[Records from a data source]
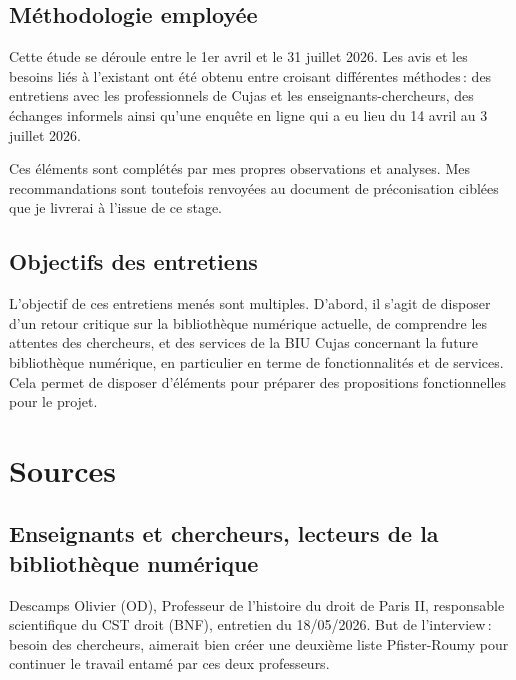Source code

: \subsection*{Méthodologie employée}

Cette étude se déroule entre le 1er avril et le 31 juillet 2026. Les avis et les besoins liés à l’existant ont été obtenu entre croisant différentes méthodes : des entretiens avec les professionnels de Cujas et les enseignants-chercheurs, des échanges informels ainsi qu’une enquête en ligne qui a eu lieu du 14 avril au 3 juillet 2026. 

Ces éléments sont complétés par mes propres observations et analyses. Mes recommandations sont toutefois renvoyées au document de préconisation ciblées que je livrerai à l’issue de ce stage. 

\subsection*{Objectifs des entretiens}  

L’objectif de ces entretiens menés sont multiples. D’abord, il s’agit de disposer d’un retour critique sur la bibliothèque numérique actuelle, de comprendre les attentes des chercheurs, et des services de la BIU Cujas concernant la future bibliothèque numérique, en particulier en terme de fonctionnalités et de services. Cela permet de disposer d’éléments pour préparer des propositions fonctionnelles pour le projet. 





\section*{Sources} 


\subsection*{Enseignants et chercheurs, lecteurs de la bibliothèque numérique} 

Descamps Olivier (OD), Professeur de l’histoire du droit de Paris II, responsable scientifique du CST droit (BNF), entretien du 18/05/2026. But de l’interview : besoin des chercheurs, aimerait bien créer une deuxième liste Pfister-Roumy pour continuer le travail entamé par ces deux professeurs.  

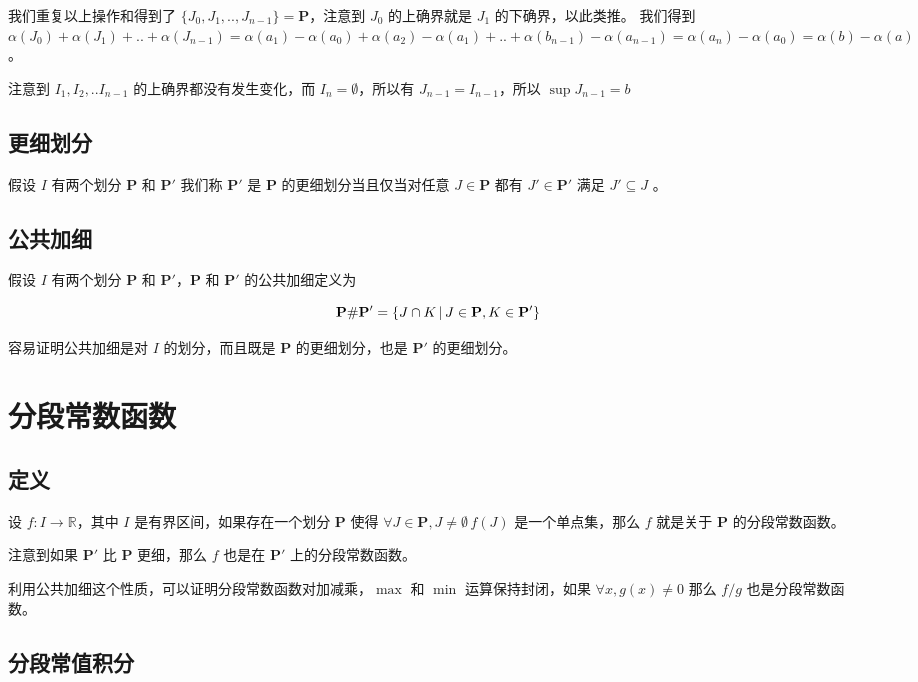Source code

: 我们重复以上操作和得到了 $\{ J_0, J_1, .., J_{n-1} \} = \mathbf{P}$，注意到 $J_0$ 的上确界就是 $J_1$ 的下确界，以此类推。
我们得到 $\alpha(J_0) + \alpha( J_1) + .. + \alpha( J_{n-1})  = \alpha(a_1) - \alpha(a_0) + \alpha(a_2) - \alpha(a_1) + .. + \alpha(b_{n-1}) - \alpha(a_{n-1}) = \alpha(a_n) - \alpha(a_0) = \alpha(b) - \alpha(a)$。

注意到 $I_1, I_2, .. I_{n-1}$ 的上确界都没有发生变化，而 $I_n = \emptyset$，所以有 $J_{n-1} = I_{n-1}$，所以 $\sup J_{n-1} = b$

\subsection{更细划分}

假设 $I $ 有两个划分 $\mathbf{P}$ 和 $\mathbf{P'}$ 我们称 $\mathbf{P'}$ 是 $\mathbf{P}$ 的更细划分当且仅当对任意 $J \in \mathbf{P}$ 都有 $J' \in \mathbf{P'}$ 满足 $J' \subseteq J$ 。

\subsection{公共加细}

假设 $I $ 有两个划分 $\mathbf{P}$ 和 $\mathbf{P'}$，$\mathbf{P}$ 和 $\mathbf{P'}$ 的公共加细定义为 

\[
    \mathbf{P} \# \mathbf{P'} = \{ J \cap K \,\vert\, J \in \mathbf{P}, K \in \mathbf{P'}\}
\]

容易证明公共加细是对 $I$ 的划分，而且既是 $ \mathbf{P}$ 的更细划分，也是 $\mathbf{P'}$ 的更细划分。

\section{分段常数函数}

\subsection{定义}
设 $f: I \to \mathbb{R}$，其中 $I$ 是有界区间，如果存在一个划分 $\mathbf{P}$ 使得 $\forall J \in \mathbf{P}, J \ne \emptyset \, f(J)$ 是一个单点集，那么 $f$ 就是关于 $\mathbf{P}$ 的分段常数函数。

注意到如果 $\mathbf{P'}$ 比 $\mathbf{P}$ 更细，那么 $f$ 也是在 $\mathbf{P'}$ 上的分段常数函数。

利用公共加细这个性质，可以证明分段常数函数对加减乘，$\max$ 和 $\min$ 运算保持封闭，如果 $\forall x, g(x) \ne 0$ 那么 $f/g$ 也是分段常数函数。

\subsection{分段常值积分}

-- Exercise aim --
Go through the entries and count the lines where the word "numérique" appears; give only the count.

-- Answer space --
2